Hi all! Thanks so much for your feedback and support! I am definitely not going over Christmas, I don't even know why I felt the need to justify why I couldn't make it to my partner and his family in the first place. I am actually going up there this weekend for a funeral, and at only 29+4 weeks I am dreading the journey already!! I am sure I will get an earful.

It had been haunting me for weeks, but I finally said no and let them know they are more than welcome to make the trek down to London. The response was 'well we have the dog..." which obviously is irritating to me to think of the dog, but not have thought how uncomfortable of a position that would put me in.

Also, another very annoying thing is I felt dismissed as they keep saying "well, just ask your midwife" after I said no. I feel I shouldn't have to justify it! What if the midwife said "there should be no issue, and trust your intuition" I will feel ganged up on because I already said I don't want to go. I think its fine now, but it is one of those cases of "well I had 3 kids and travelled all over the place while preg up until I was induced at 42 weeks and I was fine"...

OP posts:
YouTheCat · 06/11/2019 15:38

Your midwife would most definitely tell you not to travel that far by car at 36 weeks pregnant. Tbh I wouldn't even be going that far at 29 weeks.

Taswama · 06/11/2019 17:43

Glad you’ve said no for definite now OP
What was the name of that programme about Scottish midwives @Disfordarkchocolate ? Sounds interesting.

Scarlettpixie · 06/11/2019 17:56

No way! It is certainly not unlikely you will go into labour at 36 weeks. Babies are considered full term from 37-42 weeks but still.

DS began threatening to arrive at 35 weeks and I had already had a stay in hospital at 36 weeks thinking he would be arriving shortly. He eventually hung on until 37+5.

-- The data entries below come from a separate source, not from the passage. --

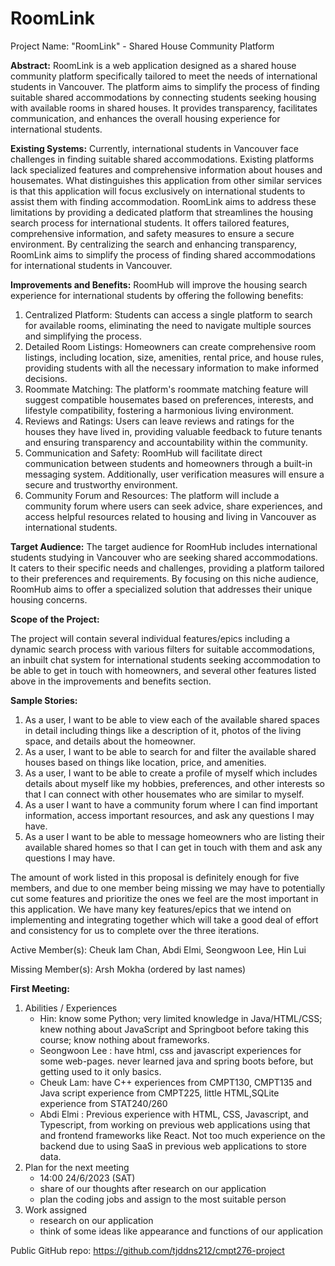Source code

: ﻿
# RoomLink



Project Name: "RoomLink" - Shared House Community Platform 


**Abstract:** RoomLink is a web application designed as a shared house community platform specifically tailored to meet the needs of international students in Vancouver. The platform aims to simplify the process of finding suitable shared accommodations by connecting students seeking housing with available rooms in shared houses. It provides transparency, facilitates communication, and enhances the overall housing experience for international students. 



**Existing Systems:** Currently, international students in Vancouver face challenges in finding suitable shared accommodations. Existing platforms lack specialized features and comprehensive information about houses and housemates. What distinguishes this application from other similar services is that this application will focus exclusively on international students to assist them with finding accommodation. RoomLink aims to address these limitations by providing a dedicated platform that streamlines the housing search process for international students. It offers tailored features, comprehensive information, and safety measures to ensure a secure environment. By centralizing the search and enhancing transparency, RoomLink aims to simplify the process of finding shared accommodations for international students in Vancouver. 



**Improvements and Benefits:** RoomHub will improve the housing search experience for international students by offering the following benefits: 
1. Centralized Platform: Students can access a single platform to search for available rooms, eliminating the need to navigate multiple sources and simplifying the process. 
2. Detailed Room Listings: Homeowners can create comprehensive room listings, including location, size, amenities, rental price, and house rules, providing students with all the necessary information to make informed decisions. 
3. Roommate Matching: The platform's roommate matching feature will suggest compatible housemates based on preferences, interests, and lifestyle compatibility, fostering a harmonious living environment. 
4. Reviews and Ratings: Users can leave reviews and ratings for the houses they have lived in, providing valuable feedback to future tenants and ensuring transparency and accountability within the community. 
5. Communication and Safety: RoomHub will facilitate direct communication between students and homeowners through a built-in messaging system. Additionally, user verification measures will ensure a secure and trustworthy environment. 
6. Community Forum and Resources: The platform will include a community forum where users can seek advice, share experiences, and access helpful resources related to housing and living in Vancouver as international students. 



**Target Audience:** The target audience for RoomHub includes international students studying in Vancouver who are seeking shared accommodations. It caters to their specific needs and challenges, providing a platform tailored to their preferences and requirements. By focusing on this niche audience, RoomHub aims to offer a specialized solution that addresses their unique housing concerns.





**Scope of the Project:**


The project will contain several individual features/epics including a dynamic search process with various filters for suitable accommodations, an inbuilt chat system for international students seeking accommodation to be able to get in touch with homeowners, and several other features listed above in the improvements and benefits section.



**Sample Stories:**


1. As a user, I want to be able to view each of the available shared spaces in detail including things like a description of it, photos of the living space, and details about the homeowner.
2. As a user, I want to be able to search for and filter the available shared houses based on things like location, price, and amenities.
3. As a user, I want to be able to create a profile of myself which includes details about myself like my hobbies, preferences, and other interests so that I can connect with other housemates who are similar to myself. 
4. As a user I want to have a community forum where I can find important information, access important resources, and ask any questions I may have.
5. As a user I want to be able to message homeowners who are listing their available shared homes so that I can get in touch with them and ask any questions I may have.




The amount of work listed in this proposal is definitely enough for five members, and due to one member being missing we may have to potentially cut some features and prioritize the ones we feel are the most important in this application. We have many key features/epics that we intend on implementing and integrating together which will take a good deal of effort and consistency for us to complete over the three iterations. 






Active Member(s): Cheuk Iam Chan, Abdi Elmi, Seongwoon Lee, Hin Lui

Missing Member(s): Arsh Mokha
(ordered by last names)
 
**First Meeting:**


1. Abilities / Experiences
   * Hin: know some Python; very limited knowledge in Java/HTML/CSS; knew nothing about JavaScript and Springboot before taking this course; know nothing about frameworks.
   * Seongwoon Lee : have html, css and javascript experiences for some web-pages. never learned java  and spring boots before, but getting used to it only basics.
   * Cheuk Lam: have C++ experiences from CMPT130, CMPT135 and Java script experience from CMPT225, little HTML,SQLite experience from STAT240/260
   * Abdi Elmi : Previous experience with HTML, CSS, Javascript, and Typescript, from working on previous web applications using that and frontend frameworks like React. Not too much experience on the backend due to using SaaS in previous web applications to store data. 
2. Plan for the next meeting
    * 14:00 24/6/2023 (SAT)
    * share of our thoughts after research on our application
    * plan the coding jobs and assign to the most suitable person
3. Work assigned
    * research on our application 
    * think of some ideas like appearance and functions of our application


Public GitHub repo: https://github.com/tjddns212/cmpt276-project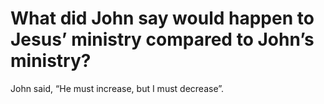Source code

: # What did John say would happen to Jesus’ ministry compared to John’s ministry?

John said, “He must increase, but I must decrease”.
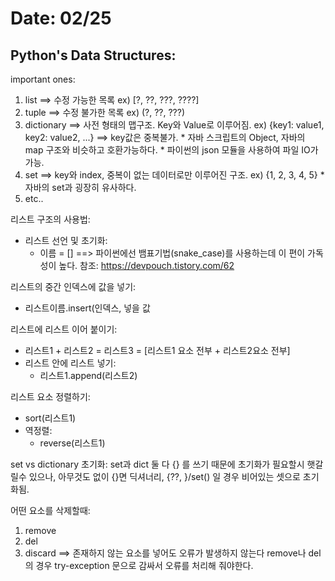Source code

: # Date: 02/25

## Python's Data Structures:
important ones:
  1. list ==> 수정 가능한 목록 ex) [?, ??, ???, ????]
  2. tuple ==> 수정 불가한 목록 ex) (?, ??, ???)
  3. dictionary ==> 사전 형태의 맵구조. Key와 Value로 이루어짐. ex) {key1: value1, key2: value2, ...} ==> key값은 중복불가. 
    * 자바 스크립트의 Object, 자바의 map 구조와 비슷하고 호환가능하다.
    * 파이썬의 json 모듈을 사용하여 파일 IO가 가능.
  4. set ==> key와 index, 중복이 없는 데이터로만 이루어진 구조. ex) {1, 2, 3, 4, 5}
    * 자바의 set과 굉장히 유사하다.
  5. etc.. 

리스트 구조의 사용법:  
  * 리스트 선언 및 초기화:
    * 이름 = [] ==> 파이썬에선 뱀표기법(snake_case)를 사용하는데 이 편이 가독성이 높다. 참조: https://devpouch.tistory.com/62  

리스트의 중간 인덱스에 값을 넣기:
  * 리스트이름.insert(인덱스, 넣을 값

리스트에 리스트 이어 붙이기:  
  * 리스트1 + 리스트2 = 리스트3 = [리스트1 요소 전부 + 리스트2요소 전부]
  * 리스트 안에 리스트 넣기:  
    * 리스트1.append(리스트2) 

리스트 요소 정렬하기:  
  * sort(리스트1)
  * 역정렬:
    * reverse(리스트1)

set vs dictionary 초기화:
set과 dict 둘 다 {} 를 쓰기 때문에 초기화가 필요할시 햇갈릴수 있으나, 아무것도 없이 {}면 딕셔너리, {??, }/set() 일 경우 비어있는 셋으로 초기화됨.

어떤 요소를 삭제할때:
  1. remove
  2. del
  3. discard ==> 존재하지 않는 요소를 넣어도 오류가 발생하지 않는다
 remove나 del의 경우 try-exception 문으로 감싸서 오류를 처리해 줘야한다.
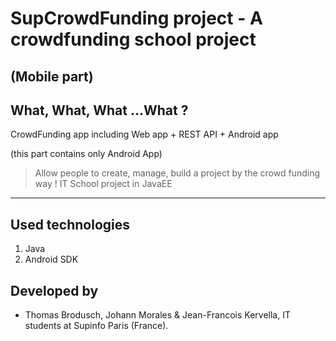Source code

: # SupCrowdFunding project - A crowdfunding school project 
(Mobile part)
----
## What, What, What ...What ? 
CrowdFunding app including Web app + REST API + Android app

(this part contains only Android App)
> Allow people to create, manage, build a project by the crowd funding way !
IT School project in JavaEE

----
## Used technologies
1. Java
1. Android SDK


## Developed by 
* Thomas Brodusch, Johann Morales & Jean-Francois Kervella, IT students at Supinfo Paris (France).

I am all for getting on with your life as normal - I was out with friends the night before DS was born, but I would not have wanted to do a very long journey or be that far from home at 36 wks pregnant.

I live in the midlands and was 10 miles from hospital. That was far enough when in labour.

Dueinnov19 · 06/11/2019 18:14

@Taswama it was called the highland midwife. Think it was on channel 5.

Ignore them op. My midwife was shocked that women dont stop work at 28 weeks to give themselves time to rest and she advised me to stop work a week sooner than I intended and I am glad she did.

Ask your midwife. Even if (and that's a big if) she said it would be ok you dont have to go if you dont want to and no one need know that you asked and what the response was.

But to be honest if they are putting their dog first over a family member and unborn child it says it all really. Sounds a bit like my brothers... selfish through and through

nowayhose · 06/11/2019 18:21

YABU, you'll be very unlikely to either go into labour ( and even if you do, it won't shoot out like a greased penguin you know ! You will have time to travel to hospital / midwife unit. ) as most first pregnancies deliver after their due date.

Rural areas have bad weather EVERY winter, it's not like London where everything grinds to a halt if it snows ! Locals and hospitals etc are used to the weather, and the winding roads etc and they manage perfectly well ever bloody year !

Also, 30 miles in NE Scotland can EASILY be a 20 min journey, even in winter ! I'm sure your partner was actually from the NW Scotland area ? You can check on a map exactly how close to a hospital etc you would be and if it helped you could have a route plan worked out beforehand if necessary.

Needless to say, babies are born DAILY in rural parts of the UK, it's not an actual problem that a little prior planning can't solve !

You will still be a whole month away from your due date at Xmas, so birth will not be 'imminent'.